**Description of the task:** Each line in the records that mentions the word "compute" needs to be listed.

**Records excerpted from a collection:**
━━━━━━━━━━

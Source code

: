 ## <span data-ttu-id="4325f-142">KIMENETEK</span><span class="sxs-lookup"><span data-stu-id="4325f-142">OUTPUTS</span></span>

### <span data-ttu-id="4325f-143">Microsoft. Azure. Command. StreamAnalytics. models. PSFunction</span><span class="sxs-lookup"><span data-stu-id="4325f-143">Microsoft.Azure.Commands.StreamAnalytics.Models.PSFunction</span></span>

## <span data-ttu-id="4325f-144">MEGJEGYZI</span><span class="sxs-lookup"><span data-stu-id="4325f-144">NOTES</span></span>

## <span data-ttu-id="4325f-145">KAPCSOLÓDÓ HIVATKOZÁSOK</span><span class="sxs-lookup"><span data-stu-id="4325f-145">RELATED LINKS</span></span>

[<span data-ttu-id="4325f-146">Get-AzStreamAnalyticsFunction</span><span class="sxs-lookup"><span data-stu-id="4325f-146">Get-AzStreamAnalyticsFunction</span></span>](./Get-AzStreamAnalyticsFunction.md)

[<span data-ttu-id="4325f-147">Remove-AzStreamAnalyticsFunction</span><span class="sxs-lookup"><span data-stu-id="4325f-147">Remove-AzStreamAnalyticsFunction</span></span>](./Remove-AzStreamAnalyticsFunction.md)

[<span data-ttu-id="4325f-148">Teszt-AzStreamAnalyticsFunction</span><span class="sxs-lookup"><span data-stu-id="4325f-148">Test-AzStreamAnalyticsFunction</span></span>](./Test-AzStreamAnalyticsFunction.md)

━━━━━━━━━━

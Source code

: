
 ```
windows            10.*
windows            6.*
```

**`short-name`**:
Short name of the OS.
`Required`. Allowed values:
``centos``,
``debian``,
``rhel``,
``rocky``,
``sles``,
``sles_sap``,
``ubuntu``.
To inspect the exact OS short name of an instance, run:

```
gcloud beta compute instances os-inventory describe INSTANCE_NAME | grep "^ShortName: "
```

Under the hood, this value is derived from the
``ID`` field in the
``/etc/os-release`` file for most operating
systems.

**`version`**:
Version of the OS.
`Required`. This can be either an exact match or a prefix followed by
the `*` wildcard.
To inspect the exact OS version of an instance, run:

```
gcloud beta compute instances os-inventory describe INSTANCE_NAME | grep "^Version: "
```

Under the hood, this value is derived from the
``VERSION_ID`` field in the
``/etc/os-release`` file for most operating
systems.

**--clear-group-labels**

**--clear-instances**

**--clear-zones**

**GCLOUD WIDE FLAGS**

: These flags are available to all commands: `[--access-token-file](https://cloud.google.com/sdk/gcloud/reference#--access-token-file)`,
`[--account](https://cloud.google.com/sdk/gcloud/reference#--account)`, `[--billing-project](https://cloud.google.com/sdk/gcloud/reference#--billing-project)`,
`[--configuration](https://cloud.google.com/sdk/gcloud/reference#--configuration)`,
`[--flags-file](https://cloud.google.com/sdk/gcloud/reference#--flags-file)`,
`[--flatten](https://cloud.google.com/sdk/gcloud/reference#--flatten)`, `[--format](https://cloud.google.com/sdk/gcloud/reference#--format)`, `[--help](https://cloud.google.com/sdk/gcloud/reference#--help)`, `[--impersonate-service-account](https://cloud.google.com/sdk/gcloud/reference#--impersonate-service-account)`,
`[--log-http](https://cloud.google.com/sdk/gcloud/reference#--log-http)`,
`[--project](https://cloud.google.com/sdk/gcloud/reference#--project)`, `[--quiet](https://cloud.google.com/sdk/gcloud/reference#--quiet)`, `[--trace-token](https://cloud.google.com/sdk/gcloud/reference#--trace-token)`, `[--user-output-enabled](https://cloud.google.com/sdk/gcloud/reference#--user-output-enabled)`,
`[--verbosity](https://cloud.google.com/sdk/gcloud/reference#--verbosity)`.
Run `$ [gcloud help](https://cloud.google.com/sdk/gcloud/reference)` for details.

━━━━━━━━━━

**Response to this task:**
gcloud beta compute instances os-inventory describe INSTANCE_NAME | grep "^ShortName: "
gcloud beta compute instances os-inventory describe INSTANCE_NAME | grep "^Version: "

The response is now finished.